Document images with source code

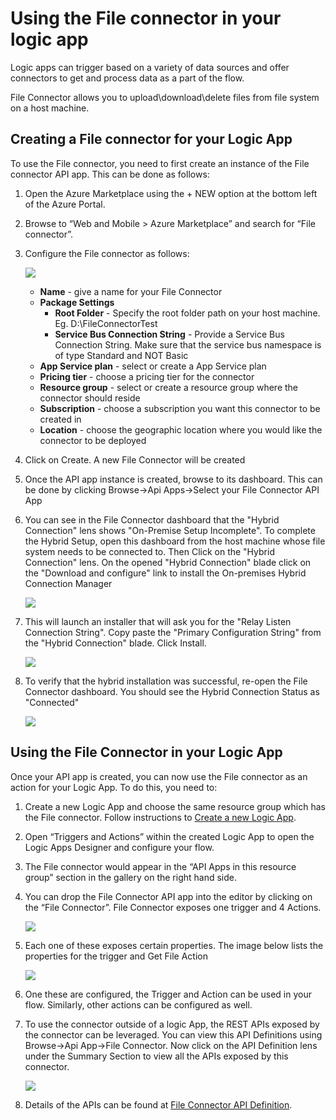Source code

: <properties 
	pageTitle="File Connector"
	description="Get started with File Connector"
	authors="anuragdalmia" 
	manager="dwrede" 
	editor="" 
	services="app-service\logic" 
	documentationCenter=""/>

<tags
	ms.service="app-service-logic"
	ms.workload="integration"
	ms.tgt_pltfrm="na"
	ms.devlang="na"
	ms.topic="article"
	ms.date="04/09/2015"
	ms.author="andalmia"/>

# Using the File connector in your logic app #

Logic apps can trigger based on a variety of data sources and offer connectors to get and process data as a part of the flow. 

File Connector allows you to upload\download\delete files from file system on a host machine.

## Creating a File connector for your Logic App ##
To use the File connector, you need to first create an instance of the File connector API app. This can be done as follows:

1.	Open the Azure Marketplace using the + NEW option at the bottom left of the Azure Portal.
2.	Browse to “Web and Mobile > Azure Marketplace” and search for “File connector”.
3.	Configure the File connector as follows:
 
	![][1]
 
	- **Name** - give a name for your File Connector
	- **Package Settings**
		- **Root Folder** - Specify the root folder path on your host machine. Eg. D:\FileConnectorTest
		- **Service Bus Connection String** - Provide a Service Bus Connection String. Make sure that the service bus namespace is of type Standard and NOT Basic
	- **App Service plan** - select or create a App Service plan
	- **Pricing tier** - choose a pricing tier for the connector
	- **Resource group** - select or create a resource group where the connector should reside
	- **Subscription** - choose a subscription you want this connector to be created in
	- **Location** - choose the geographic location where you would like the connector to be deployed

4. Click on Create. A new File Connector will be created
5. Once the API app instance is created, browse to its dashboard. This can be done by clicking Browse->Api Apps->Select your File Connector API App
6. You can see in the File Connector dashboard that the "Hybrid Connection" lens shows "On-Premise Setup Incomplete". To complete the Hybrid Setup, open this dashboard from the host machine whose file system needs to be connected to. Then Click on the "Hybrid Connection" lens. On the opened "Hybrid Connection" blade click on the "Download and configure" link to install the On-premises Hybrid Connection Manager

	![][2]

7. This will launch an installer that will ask you for the "Relay Listen Connection String". Copy paste the "Primary Configuration String" from the "Hybrid Connection" blade. Click Install.

	![][3]

8. To verify that the hybrid installation was successful, re-open the File Connector dashboard. You should see the Hybrid Connection Status as "Connected"

	![][4]

## Using the File Connector in your Logic App ##
Once your API app is created, you can now use the File connector as an action for your Logic App. To do this, you need to:

1.	Create a new Logic App and choose the same resource group which has the File connector. Follow instructions to [Create a new Logic App].  	
	
2.	Open “Triggers and Actions” within the created Logic App to open the Logic Apps Designer and configure your flow.  	
	
3.	The File connector would appear in the “API Apps in this resource group” section in the gallery on the right hand side.
 	
4.	You can drop the File Connector API app into the editor by clicking on the “File Connector”. File Connector exposes one trigger and 4 Actions.
 
	![][5]

6.	Each one of these exposes certain properties. The image below lists the properties for the trigger and Get File Action
 
	![][6]

7. One these are configured, the Trigger and Action can be used in your flow. Similarly, other actions can be configured as well.

8. To use the connector outside of a logic App, the REST APIs exposed by the connector can be leveraged. You can view this API Definitions using Browse->Api App->File Connector. Now click on the API Definition lens under the Summary Section to view all the APIs exposed by this connector.

	![][7]

9. Details of the APIs can be found at [File Connector API Definition].

<!-- Image reference -->
[1]: ./media/app-service-logic-connector-file/img1.PNG
[2]: ./media/app-service-logic-connector-file/img2.PNG
[3]: ./media/app-service-logic-connector-file/img3.PNG
[4]: ./media/app-service-logic-connector-file/img4.PNG
[5]: ./media/app-service-logic-connector-file/img5.PNG
[6]: ./media/app-service-logic-connector-file/img6.PNG
[7]: ./media/app-service-logic-connector-file/img7.PNG

<!-- Links -->
[Create a new Logic App]: app-service-logic-create-a-logic-app.md
[File Connector API Definition]: https://msdn.microsoft.com/en-US/library/dn936296.aspx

* **What needs to be done**
Filter the records above, keeping each line that contains the word "APIs".

* **Answer to the problem**
8. To use the connector outside of a logic App, the REST APIs exposed by the connector can be leveraged. You can view this API Definitions using Browse->Api App->File Connector. Now click on the API Definition lens under the Summary Section to view all the APIs exposed by this connector.
9. Details of the APIs can be found at [File Connector API Definition].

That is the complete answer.